**Exercise directions:** Output only the stretch of the listing that starts at the line containing "Test = [readonly" and ends at the line containing "produces the slice", reproduced exactly with both ends.
========================
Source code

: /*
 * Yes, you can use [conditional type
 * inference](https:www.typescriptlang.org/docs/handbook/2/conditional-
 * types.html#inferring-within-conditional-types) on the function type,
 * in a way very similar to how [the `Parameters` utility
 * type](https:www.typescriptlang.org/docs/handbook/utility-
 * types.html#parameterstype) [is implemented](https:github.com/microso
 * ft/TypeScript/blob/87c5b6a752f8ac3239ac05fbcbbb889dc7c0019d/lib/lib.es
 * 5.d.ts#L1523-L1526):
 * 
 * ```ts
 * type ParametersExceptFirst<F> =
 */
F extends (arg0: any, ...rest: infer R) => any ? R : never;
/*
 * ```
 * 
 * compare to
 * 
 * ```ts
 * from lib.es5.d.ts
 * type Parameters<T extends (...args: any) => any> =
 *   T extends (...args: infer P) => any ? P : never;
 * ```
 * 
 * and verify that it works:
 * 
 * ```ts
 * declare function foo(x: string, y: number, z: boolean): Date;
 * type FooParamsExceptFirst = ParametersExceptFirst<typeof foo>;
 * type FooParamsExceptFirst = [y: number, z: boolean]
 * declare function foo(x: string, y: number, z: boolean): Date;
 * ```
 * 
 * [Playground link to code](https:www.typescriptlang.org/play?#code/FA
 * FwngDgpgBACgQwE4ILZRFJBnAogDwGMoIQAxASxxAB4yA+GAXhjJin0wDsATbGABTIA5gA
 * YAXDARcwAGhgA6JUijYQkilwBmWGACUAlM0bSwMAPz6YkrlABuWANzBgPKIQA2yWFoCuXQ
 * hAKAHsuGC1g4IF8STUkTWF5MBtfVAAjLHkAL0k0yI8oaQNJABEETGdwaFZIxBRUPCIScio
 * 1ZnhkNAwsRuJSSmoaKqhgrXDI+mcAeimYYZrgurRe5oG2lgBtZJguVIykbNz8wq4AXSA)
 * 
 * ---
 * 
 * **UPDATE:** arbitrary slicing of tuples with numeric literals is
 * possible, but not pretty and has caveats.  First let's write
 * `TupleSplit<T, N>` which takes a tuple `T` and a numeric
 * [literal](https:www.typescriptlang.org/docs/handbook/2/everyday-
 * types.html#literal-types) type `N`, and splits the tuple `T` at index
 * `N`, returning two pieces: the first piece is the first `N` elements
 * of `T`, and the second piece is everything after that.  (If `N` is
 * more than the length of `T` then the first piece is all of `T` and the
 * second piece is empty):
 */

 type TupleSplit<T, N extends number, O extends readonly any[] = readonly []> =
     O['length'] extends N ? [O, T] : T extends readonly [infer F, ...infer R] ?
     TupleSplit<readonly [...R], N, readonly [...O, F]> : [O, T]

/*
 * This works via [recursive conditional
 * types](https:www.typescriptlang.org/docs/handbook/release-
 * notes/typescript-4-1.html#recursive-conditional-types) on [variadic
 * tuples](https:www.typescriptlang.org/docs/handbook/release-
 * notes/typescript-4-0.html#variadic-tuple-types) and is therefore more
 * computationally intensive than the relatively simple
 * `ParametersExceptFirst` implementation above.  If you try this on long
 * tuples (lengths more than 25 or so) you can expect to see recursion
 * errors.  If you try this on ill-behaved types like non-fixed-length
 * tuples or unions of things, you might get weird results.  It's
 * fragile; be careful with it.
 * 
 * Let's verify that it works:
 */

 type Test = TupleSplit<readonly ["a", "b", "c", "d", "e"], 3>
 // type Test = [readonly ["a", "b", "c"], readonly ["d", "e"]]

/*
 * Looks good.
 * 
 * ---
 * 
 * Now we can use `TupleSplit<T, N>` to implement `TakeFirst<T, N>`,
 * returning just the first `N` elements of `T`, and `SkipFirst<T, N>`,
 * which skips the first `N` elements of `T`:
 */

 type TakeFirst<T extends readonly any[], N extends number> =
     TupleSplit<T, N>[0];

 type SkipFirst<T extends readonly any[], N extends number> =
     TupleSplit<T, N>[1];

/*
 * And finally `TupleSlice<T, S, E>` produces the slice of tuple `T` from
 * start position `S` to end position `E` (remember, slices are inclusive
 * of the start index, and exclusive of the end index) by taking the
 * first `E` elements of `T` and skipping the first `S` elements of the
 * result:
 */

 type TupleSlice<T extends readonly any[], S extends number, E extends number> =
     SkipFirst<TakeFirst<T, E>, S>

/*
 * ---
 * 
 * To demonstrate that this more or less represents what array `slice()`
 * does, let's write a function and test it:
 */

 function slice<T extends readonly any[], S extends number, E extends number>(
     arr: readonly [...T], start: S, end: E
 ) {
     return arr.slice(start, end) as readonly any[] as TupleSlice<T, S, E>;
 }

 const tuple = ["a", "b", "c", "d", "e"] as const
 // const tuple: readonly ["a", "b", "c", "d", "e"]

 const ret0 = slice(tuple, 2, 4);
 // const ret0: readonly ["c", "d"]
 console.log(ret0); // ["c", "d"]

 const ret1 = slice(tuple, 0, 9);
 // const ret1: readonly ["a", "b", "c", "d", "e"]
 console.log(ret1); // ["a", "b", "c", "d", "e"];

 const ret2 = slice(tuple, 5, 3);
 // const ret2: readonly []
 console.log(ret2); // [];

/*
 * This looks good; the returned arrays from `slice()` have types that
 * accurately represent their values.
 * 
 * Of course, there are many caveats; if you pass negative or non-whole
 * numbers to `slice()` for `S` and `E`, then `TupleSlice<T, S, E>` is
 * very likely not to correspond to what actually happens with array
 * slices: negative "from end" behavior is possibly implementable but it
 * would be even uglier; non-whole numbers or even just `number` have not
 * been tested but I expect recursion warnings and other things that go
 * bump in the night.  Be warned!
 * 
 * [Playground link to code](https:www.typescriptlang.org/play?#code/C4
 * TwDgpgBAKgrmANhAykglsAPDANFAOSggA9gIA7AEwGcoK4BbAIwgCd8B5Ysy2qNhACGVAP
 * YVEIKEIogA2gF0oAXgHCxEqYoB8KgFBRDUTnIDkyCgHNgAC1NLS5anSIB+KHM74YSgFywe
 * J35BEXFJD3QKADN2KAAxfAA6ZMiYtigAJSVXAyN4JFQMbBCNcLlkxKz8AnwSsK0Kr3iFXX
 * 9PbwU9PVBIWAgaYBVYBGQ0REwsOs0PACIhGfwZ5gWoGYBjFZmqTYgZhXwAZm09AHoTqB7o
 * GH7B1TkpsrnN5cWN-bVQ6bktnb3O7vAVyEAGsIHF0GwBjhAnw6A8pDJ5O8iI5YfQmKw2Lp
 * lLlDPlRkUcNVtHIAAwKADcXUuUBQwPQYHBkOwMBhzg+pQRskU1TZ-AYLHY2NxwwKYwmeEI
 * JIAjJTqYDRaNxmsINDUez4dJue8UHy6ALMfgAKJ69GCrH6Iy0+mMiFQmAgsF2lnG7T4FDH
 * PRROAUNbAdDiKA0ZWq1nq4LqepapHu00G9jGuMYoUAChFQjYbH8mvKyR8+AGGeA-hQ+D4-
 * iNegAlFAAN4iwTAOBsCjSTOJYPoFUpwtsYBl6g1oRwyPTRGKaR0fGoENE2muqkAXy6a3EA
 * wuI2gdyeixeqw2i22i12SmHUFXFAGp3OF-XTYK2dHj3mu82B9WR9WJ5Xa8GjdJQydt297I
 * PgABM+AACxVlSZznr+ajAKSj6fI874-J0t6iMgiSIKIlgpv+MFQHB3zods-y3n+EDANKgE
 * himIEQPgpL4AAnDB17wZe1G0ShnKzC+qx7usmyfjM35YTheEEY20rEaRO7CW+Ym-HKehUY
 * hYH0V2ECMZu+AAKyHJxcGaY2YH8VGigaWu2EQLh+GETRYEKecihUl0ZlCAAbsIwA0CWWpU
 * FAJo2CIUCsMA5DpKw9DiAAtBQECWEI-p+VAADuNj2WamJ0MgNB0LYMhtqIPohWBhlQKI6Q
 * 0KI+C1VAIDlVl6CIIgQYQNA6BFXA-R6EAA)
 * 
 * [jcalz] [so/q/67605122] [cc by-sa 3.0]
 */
========================
**Result:**
 // type Test = [readonly ["a", "b", "c"], readonly ["d", "e"]]

/*
 * Looks good.
 * 
 * ---
 * 
 * Now we can use `TupleSplit<T, N>` to implement `TakeFirst<T, N>`,
 * returning just the first `N` elements of `T`, and `SkipFirst<T, N>`,
 * which skips the first `N` elements of `T`:
 */

 type TakeFirst<T extends readonly any[], N extends number> =
     TupleSplit<T, N>[0];

 type SkipFirst<T extends readonly any[], N extends number> =
     TupleSplit<T, N>[1];

/*
 * And finally `TupleSlice<T, S, E>` produces the slice of tuple `T` from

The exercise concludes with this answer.